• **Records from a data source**
******************************
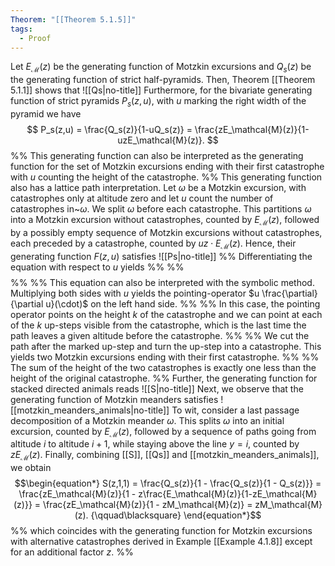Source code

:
 ```yaml
---
Theorem: "[[Theorem 5.1.5]]"
tags:
  - Proof
---
```


Let $E_{\mathcal{M}}(z)$ be the generating function of Motzkin excursions and $Q_s(z)$ be the generating function of strict half-pyramids.
Then, Theorem [[Theorem 5.1.1]] shows that 
![[Qs|no-title]]
Furthermore, for the bivariate generating function of strict pyramids $P_s(z,u)$, with $u$ marking the right width of the pyramid we have 
$$
P_s(z,u) = \frac{Q_s(z)}{1-uQ_s(z)} = \frac{zE_\mathcal{M}(z)}{1-uzE_\mathcal{M}(z)}.
$$
%% This generating function can also be interpreted as the generating function for the set of Motzkin excursions ending with their first catastrophe with $u$ counting the height of the catastrophe. %%
This generating function also has a lattice path interpretation.
Let $\omega$ be a Motzkin excursion, with catastrophes only at altitude zero and let $u$ count the number of catastrophes in~$\omega$. We split $\omega$ before each catastrophe. This partitions $\omega$ into a Motzkin excursion without catastrophes, counted by $E_\mathcal{M}(z)$, followed by a possibly empty sequence of Motzkin excursions without catastrophes, each preceded by a catastrophe, counted by $u z \cdot E_\mathcal{M}(z)$.
Hence, their generating function $F(z,u)$ satisfies
![[Ps|no-title]]
%% Differentiating the equation with respect to $u$ yields  %%
%% $$ %%
%%   \frac{\partial P_s(z,u)}{\partial u} = \frac{Q(z)^2}{(1-uQ(z))^{2}} = P_s(z,u)^2. %%
%% $$ %%
%% This equation can also be interpreted with the symbolic method. Multiplying both sides with $u$ yields the pointing-operator $u \frac{\partial}{\partial u}(\cdot)$ on the left hand side. %%
%% In this case, the pointing operator points on the height $k$ of the catastrophe and we can point at each of the $k$ up-steps visible from the catastrophe, which is the last time the path leaves a given altitude before the catastrophe. %%
%% We cut the path after the marked up-step and turn the up-step into a catastrophe. This yields two Motzkin excursions ending with their first catastrophe. %%
%% The sum of the height of the two catastrophes is exactly one less than the height of the original catastrophe. %%
Further, the generating function for stacked directed animals reads 
![[S|no-title]]
Next, we observe that the generating function of Motzkin meanders satisfies
![[motzkin_meanders_animals|no-title]]
To wit, consider a last passage decomposition of a Motzkin meander $\omega$. This splits $\omega$ into an initial excursion, counted by $E_{\mathcal{M}}(z)$, followed by a sequence of paths going from altitude $i$ to altitude $i + 1$, while staying above the line $y = i$, counted by $z E_\mathcal{M}(z)$.
Finally, combining [[S]], [[Qs]] and [[motzkin_meanders_animals]], we obtain
$$\begin{equation*}
S(z,1,1) = \frac{Q_s(z)}{1 - \frac{Q_s(z)}{1 - Q_s(z)}} = \frac{zE_\mathcal{M}(z)}{1 - z\frac{E_\mathcal{M}(z)}{1-zE_\mathcal{M}(z)}} = \frac{zE_\mathcal{M}(z)}{1 - zM_\mathcal{M}(z)} = zM_\mathcal{M}(z). {\qquad\blacksquare}
\end{equation*}$$
%% which coincides with the generating function for Motzkin excursions with alternative catastrophes derived in Example [[Example 4.1.8]] except for an additional factor $z$. %%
******************************
• **EXERCISE BRIEF**
The records above should be returned word for word, with every picture left out.

• **WRITTEN RESPONSE**
Source code

:
 ```yaml
---
Theorem: "[[Theorem 5.1.5]]"
tags:
  - Proof
---
```


Let $E_{\mathcal{M}}(z)$ be the generating function of Motzkin excursions and $Q_s(z)$ be the generating function of strict half-pyramids.
Then, Theorem [[Theorem 5.1.1]] shows that 
![[Qs|no-title]]
Furthermore, for the bivariate generating function of strict pyramids $P_s(z,u)$, with $u$ marking the right width of the pyramid we have 
$$
P_s(z,u) = \frac{Q_s(z)}{1-uQ_s(z)} = \frac{zE_\mathcal{M}(z)}{1-uzE_\mathcal{M}(z)}.
$$
%% This generating function can also be interpreted as the generating function for the set of Motzkin excursions ending with their first catastrophe with $u$ counting the height of the catastrophe. %%
This generating function also has a lattice path interpretation.
Let $\omega$ be a Motzkin excursion, with catastrophes only at altitude zero and let $u$ count the number of catastrophes in~$\omega$. We split $\omega$ before each catastrophe. This partitions $\omega$ into a Motzkin excursion without catastrophes, counted by $E_\mathcal{M}(z)$, followed by a possibly empty sequence of Motzkin excursions without catastrophes, each preceded by a catastrophe, counted by $u z \cdot E_\mathcal{M}(z)$.
Hence, their generating function $F(z,u)$ satisfies
![[Ps|no-title]]
%% Differentiating the equation with respect to $u$ yields  %%
%% $$ %%
%%   \frac{\partial P_s(z,u)}{\partial u} = \frac{Q(z)^2}{(1-uQ(z))^{2}} = P_s(z,u)^2. %%
%% $$ %%
%% This equation can also be interpreted with the symbolic method. Multiplying both sides with $u$ yields the pointing-operator $u \frac{\partial}{\partial u}(\cdot)$ on the left hand side. %%
%% In this case, the pointing operator points on the height $k$ of the catastrophe and we can point at each of the $k$ up-steps visible from the catastrophe, which is the last time the path leaves a given altitude before the catastrophe. %%
%% We cut the path after the marked up-step and turn the up-step into a catastrophe. This yields two Motzkin excursions ending with their first catastrophe. %%
%% The sum of the height of the two catastrophes is exactly one less than the height of the original catastrophe. %%
Further, the generating function for stacked directed animals reads 
![[S|no-title]]
Next, we observe that the generating function of Motzkin meanders satisfies
![[motzkin_meanders_animals|no-title]]
To wit, consider a last passage decomposition of a Motzkin meander $\omega$. This splits $\omega$ into an initial excursion, counted by $E_{\mathcal{M}}(z)$, followed by a sequence of paths going from altitude $i$ to altitude $i + 1$, while staying above the line $y = i$, counted by $z E_\mathcal{M}(z)$.
Finally, combining [[S]], [[Qs]] and [[motzkin_meanders_animals]], we obtain
$$\begin{equation*}
S(z,1,1) = \frac{Q_s(z)}{1 - \frac{Q_s(z)}{1 - Q_s(z)}} = \frac{zE_\mathcal{M}(z)}{1 - z\frac{E_\mathcal{M}(z)}{1-zE_\mathcal{M}(z)}} = \frac{zE_\mathcal{M}(z)}{1 - zM_\mathcal{M}(z)} = zM_\mathcal{M}(z). {\qquad\blacksquare}
\end{equation*}$$
%% which coincides with the generating function for Motzkin excursions with alternative catastrophes derived in Example [[Example 4.1.8]] except for an additional factor $z$. %%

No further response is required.